> [Task item]
Please repeat exactly the lines below from the one containing "- Existence of a minimum" down to the one containing "- Vectors $x", both included, and nothing else.

> [Extracted information]
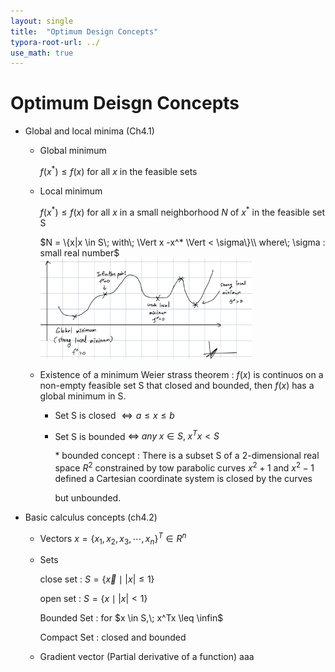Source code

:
 ```yaml
---
layout: single
title:  "Optimum Design Concepts"
typora-root-url: ../
use_math: true
---
```


# Optimum Deisgn Concepts

- Global and local minima (Ch4.1)

  - Global minimum

    $f(x^*) \leq f(x)$ for all $x$ in the feasible sets

  - Local minimum

    $f(x^*) \leq f(x)$ for all $x$ in a small neighborhood $N$ of $x^*$ in the feasible set S

    $N = \{x|x \in S\; with\; \Vert x -x^* \Vert < \sigma\}\\
     where\; \sigma : small real number$ 
    <img src="/images/2023-09-09-Optimum Design Concepts/09091.png" alt="09091" style="zoom:33%;" />

  

  - Existence of a minimum
    Weier strass theorem : $f(x)$ is continuos on a non-empty feasible set S that
    closed and bounded, then $f(x)$ has a global minimum in S.

    - Set S is closed $\Leftrightarrow a \leq x \leq b$ 

    - Set S is bounded $\Leftrightarrow\; any\; x \in S,\; x^Tx < S$

      &#42; bounded concept : There is a subset S of a 2-dimensional real space $R^2$ constrained by
         tow parabolic curves $x^2 + 1$ and $x^2 - 1$ defined a Cartesian coordinate system is closed by the curves

         but unbounded.

- Basic calculus concepts (ch4.2)

  - Vectors $x = \{x_1, x_2, x_3, \cdots ,x_n\}^T \in R^n$

  - Sets

    close set : $S = \{\vec{x}\mid|x| \leq 1\}$

    open set : $S = \{x \mid |x| < 1\}$

    Bounded Set : for $x \in S,\; x^Tx \leq \infin$

    Compact Set : closed and bounded

  

  - Gradient vector (Partial derivative of a function) aaa

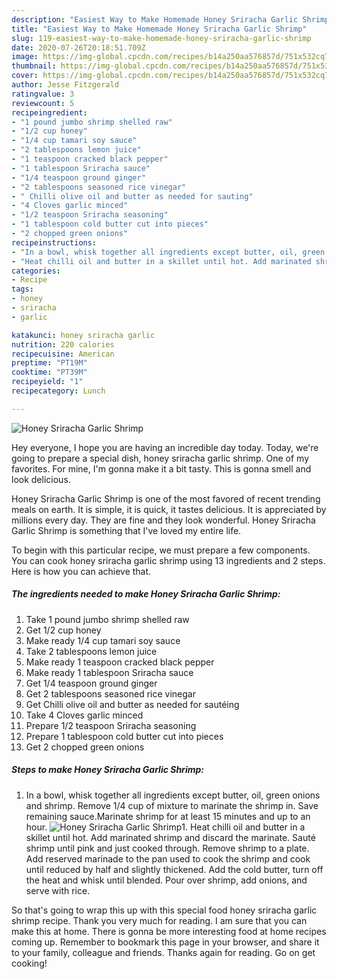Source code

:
 ```yaml
---
description: "Easiest Way to Make Homemade Honey Sriracha Garlic Shrimp"
title: "Easiest Way to Make Homemade Honey Sriracha Garlic Shrimp"
slug: 119-easiest-way-to-make-homemade-honey-sriracha-garlic-shrimp
date: 2020-07-26T20:18:51.709Z
image: https://img-global.cpcdn.com/recipes/b14a250aa576857d/751x532cq70/honey-sriracha-garlic-shrimp-recipe-main-photo.jpg
thumbnail: https://img-global.cpcdn.com/recipes/b14a250aa576857d/751x532cq70/honey-sriracha-garlic-shrimp-recipe-main-photo.jpg
cover: https://img-global.cpcdn.com/recipes/b14a250aa576857d/751x532cq70/honey-sriracha-garlic-shrimp-recipe-main-photo.jpg
author: Jesse Fitzgerald
ratingvalue: 3
reviewcount: 5
recipeingredient:
- "1 pound jumbo shrimp shelled raw"
- "1/2 cup honey"
- "1/4 cup tamari soy sauce"
- "2 tablespoons lemon juice"
- "1 teaspoon cracked black pepper"
- "1 tablespoon Sriracha sauce"
- "1/4 teaspoon ground ginger"
- "2 tablespoons seasoned rice vinegar"
- " Chilli olive oil and butter as needed for sauting"
- "4 Cloves garlic minced"
- "1/2 teaspoon Sriracha seasoning"
- "1 tablespoon cold butter cut into pieces"
- "2 chopped green onions"
recipeinstructions:
- "In a bowl, whisk together all ingredients except butter, oil, green onions and shrimp. Remove 1/4 cup of mixture to marinate the shrimp in. Save remaining sauce.Marinate shrimp for at least 15 minutes and up to an hour."
- "Heat chilli oil and butter in a skillet until hot. Add marinated shrimp and discard the marinate. Sauté shrimp until pink and just cooked through. Remove shrimp to a plate. Add reserved marinade to the pan used to cook the shrimp and cook until reduced by half and slightly thickened. Add the cold butter, turn off the heat and whisk until blended. Pour over shrimp, add onions, and serve with rice."
categories:
- Recipe
tags:
- honey
- sriracha
- garlic

katakunci: honey sriracha garlic 
nutrition: 220 calories
recipecuisine: American
preptime: "PT19M"
cooktime: "PT39M"
recipeyield: "1"
recipecategory: Lunch

---
```



![Honey Sriracha Garlic Shrimp](https://img-global.cpcdn.com/recipes/b14a250aa576857d/751x532cq70/honey-sriracha-garlic-shrimp-recipe-main-photo.jpg)

Hey everyone, I hope you are having an incredible day today. Today, we're going to prepare a special dish, honey sriracha garlic shrimp. One of my favorites. For mine, I'm gonna make it a bit tasty. This is gonna smell and look delicious.

Honey Sriracha Garlic Shrimp is one of the most favored of recent trending meals on earth. It is simple, it is quick, it tastes delicious. It is appreciated by millions every day. They are fine and they look wonderful. Honey Sriracha Garlic Shrimp is something that I've loved my entire life.




To begin with this particular recipe, we must prepare a few components. You can cook honey sriracha garlic shrimp using 13 ingredients and 2 steps. Here is how you can achieve that.

<!--inarticleads1-->

##### The ingredients needed to make Honey Sriracha Garlic Shrimp:

1. Take 1 pound jumbo shrimp shelled raw
1. Get 1/2 cup honey
1. Make ready 1/4 cup tamari soy sauce
1. Take 2 tablespoons lemon juice
1. Make ready 1 teaspoon cracked black pepper
1. Make ready 1 tablespoon Sriracha sauce
1. Get 1/4 teaspoon ground ginger
1. Get 2 tablespoons seasoned rice vinegar
1. Get  Chilli olive oil and butter as needed for sautéing
1. Take 4 Cloves garlic minced
1. Prepare 1/2 teaspoon Sriracha seasoning
1. Prepare 1 tablespoon cold butter cut into pieces
1. Get 2 chopped green onions




<!--inarticleads2-->

##### Steps to make Honey Sriracha Garlic Shrimp:

1. In a bowl, whisk together all ingredients except butter, oil, green onions and shrimp. Remove 1/4 cup of mixture to marinate the shrimp in. Save remaining sauce.Marinate shrimp for at least 15 minutes and up to an hour.
<img src="//assets-global.cpcdn.com/assets/icons/button_play-2c75c40dde080a61004c1f40b05d8f140eaff45d7e9e6481dc71c63d2e7c4909.png" alt="Honey Sriracha Garlic Shrimp">1. Heat chilli oil and butter in a skillet until hot. Add marinated shrimp and discard the marinate. Sauté shrimp until pink and just cooked through. Remove shrimp to a plate. Add reserved marinade to the pan used to cook the shrimp and cook until reduced by half and slightly thickened. Add the cold butter, turn off the heat and whisk until blended. Pour over shrimp, add onions, and serve with rice.




So that's going to wrap this up with this special food honey sriracha garlic shrimp recipe. Thank you very much for reading. I am sure that you can make this at home. There is gonna be more interesting food at home recipes coming up. Remember to bookmark this page in your browser, and share it to your family, colleague and friends. Thanks again for reading. Go on get cooking!
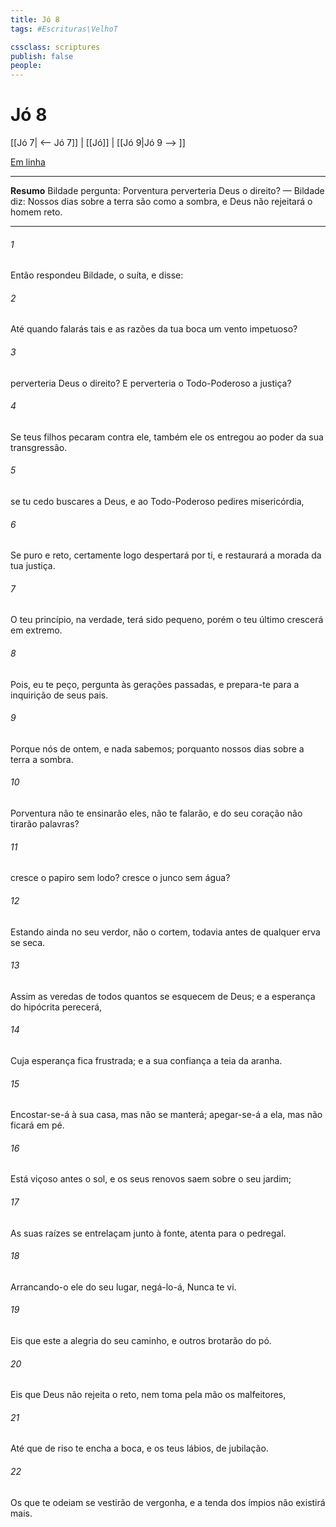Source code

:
 ```yaml
---
title: Jó 8
tags: #Escrituras\VelhoT

cssclass: scriptures
publish: false
people:
---
```


# Jó 8
[[Jó 7| <-- Jó 7]] | [[Jó]] | [[Jó 9|Jó 9 --> ]]

[Em linha](https://churchofjesuschrist.org/study/scriptures/ot/job/8?lang=por)

---
__Resumo__
Bildade pergunta: Porventura perverteria Deus o direito? — Bildade diz: Nossos dias sobre a terra são como a sombra, e Deus não rejeitará o homem reto.

---
###### 1 
Então respondeu Bildade, o suíta, e disse:

###### 2 
Até quando falarás tais  e as razões da tua boca  um vento impetuoso?

###### 3 
 perverteria Deus o direito? E perverteria o Todo-Poderoso a justiça?

###### 4 
Se teus filhos pecaram contra ele, também ele os entregou ao poder da sua transgressão.

###### 5 
 se tu cedo buscares a Deus, e ao Todo-Poderoso pedires misericórdia,

###### 6 
Se  puro e reto, certamente logo despertará por ti, e restaurará a morada da tua justiça.

###### 7 
O teu princípio, na verdade, terá sido pequeno, porém o teu último  crescerá em extremo.

###### 8 
Pois, eu te peço, pergunta às gerações passadas, e prepara-te para a inquirição de seus pais.

###### 9 
Porque nós  de ontem, e nada sabemos; porquanto nossos dias sobre a terra  a sombra.

###### 10 
Porventura não te ensinarão eles,  não te falarão, e do seu coração não tirarão palavras?

###### 11 
 cresce o papiro sem lodo?  cresce o junco sem água?

###### 12 
Estando ainda no seu verdor,  não o cortem, todavia antes de qualquer  erva se seca.

###### 13 
Assim  as veredas de todos quantos se esquecem de Deus; e a esperança do hipócrita perecerá,

###### 14 
Cuja esperança fica frustrada; e a sua confiança  a teia da aranha.

###### 15 
Encostar-se-á à sua casa, mas não se manterá; apegar-se-á a ela, mas não ficará em pé.

###### 16 
Está viçoso antes  o sol, e os seus renovos saem sobre o seu jardim;

###### 17 
As suas raízes se entrelaçam junto à fonte,  atenta para o pedregal.

###### 18 
Arrancando-o ele do seu lugar,  negá-lo-á,  Nunca te vi.

###### 19 
Eis que este  a alegria do seu caminho, e outros brotarão do pó.

###### 20 
Eis que Deus não rejeita o  reto, nem toma pela mão os malfeitores,

###### 21 
Até que de riso te encha a boca, e os teus lábios, de jubilação.

###### 22 
Os que te odeiam se vestirão de vergonha, e a tenda dos ímpios não existirá mais.

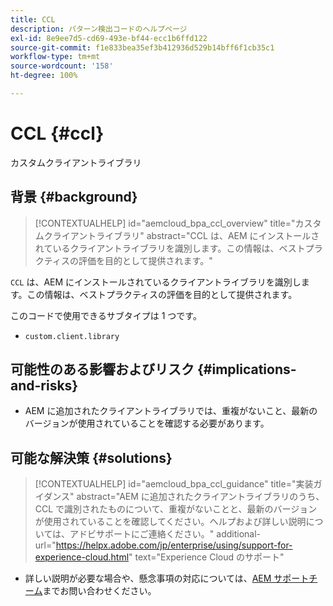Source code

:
 ```yaml
---
title: CCL
description: パターン検出コードのヘルプページ
exl-id: 8e9ee7d5-cd69-493e-bf44-ecc1b6ffd122
source-git-commit: f1e833bea35ef3b412936d529b14bff6f1cb35c1
workflow-type: tm+mt
source-wordcount: '158'
ht-degree: 100%

---
```


# CCL {#ccl}

カスタムクライアントライブラリ

## 背景 {#background}

>[!CONTEXTUALHELP]
>id="aemcloud_bpa_ccl_overview"
>title="カスタムクライアントライブラリ"
>abstract="CCL は、AEM にインストールされているクライアントライブラリを識別します。この情報は、ベストプラクティスの評価を目的として提供されます。"

`CCL` は、AEM にインストールされているクライアントライブラリを識別します。この情報は、ベストプラクティスの評価を目的として提供されます。

このコードで使用できるサブタイプは 1 つです。
* `custom.client.library`

## 可能性のある影響およびリスク {#implications-and-risks}

* AEM に追加されたクライアントライブラリでは、重複がないこと、最新のバージョンが使用されていることを確認する必要があります。

## 可能な解決策 {#solutions}

>[!CONTEXTUALHELP]
>id="aemcloud_bpa_ccl_guidance"
>title="実装ガイダンス"
>abstract="AEM に追加されたクライアントライブラリのうち、CCL で識別されたものについて、重複がないことと、最新のバージョンが使用されていることを確認してください。ヘルプおよび詳しい説明については、アドビサポートにご連絡ください。"
>additional-url="https://helpx.adobe.com/jp/enterprise/using/support-for-experience-cloud.html" text="Experience Cloud のサポート"

* 詳しい説明が必要な場合や、懸念事項の対応については、[AEM サポートチーム](https://helpx.adobe.com/jp/enterprise/using/support-for-experience-cloud.html)までお問い合わせください。
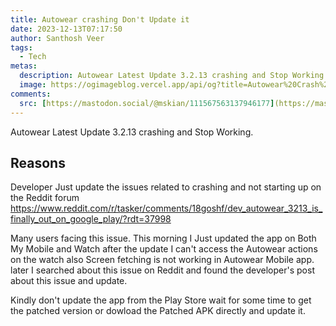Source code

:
 ```yaml
---
title: Autowear crashing Don't Update it
date: 2023-12-13T07:17:50
author: Santhosh Veer
tags:
  - Tech
metas:
  description: Autowear Latest Update 3.2.13 crashing and Stop Working.
  image: https://ogimageblog.vercel.app/api/og?title=Autowear%20Crash%20%F0%9F%A4%AF
comments:
  src: [https://mastodon.social/@mskian/111567563137946177](https://mastodon.social/@mskian/111573505249830165)
---
```


Autowear Latest Update 3.2.13 crashing and Stop Working.

<!--more-->

## Reasons

Developer Just update the issues related to crashing  and not starting up on the Reddit forum <https://www.reddit.com/r/tasker/comments/18goshf/dev_autowear_3213_is_finally_out_on_google_play/?rdt=37998>

Many users facing this issue.
This morning I Just updated the app on Both My Mobile and Watch after the update I can't access the Autowear actions on the watch also Screen fetching is not working in Autowear Mobile app.
later I searched about this issue on Reddit and found the developer's post about this issue and update.

Kindly don't update the app from the Play Store wait for some time to get the patched version or dowload the Patched APK directly and update it.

> [Response below]
  - Existence of a minimum
    Weier strass theorem : $f(x)$ is continuos on a non-empty feasible set S that
    closed and bounded, then $f(x)$ has a global minimum in S.

    - Set S is closed $\Leftrightarrow a \leq x \leq b$ 

    - Set S is bounded $\Leftrightarrow\; any\; x \in S,\; x^Tx < S$

      &#42; bounded concept : There is a subset S of a 2-dimensional real space $R^2$ constrained by
         tow parabolic curves $x^2 + 1$ and $x^2 - 1$ defined a Cartesian coordinate system is closed by the curves

         but unbounded.

- Basic calculus concepts (ch4.2)

  - Vectors $x = \{x_1, x_2, x_3, \cdots ,x_n\}^T \in R^n$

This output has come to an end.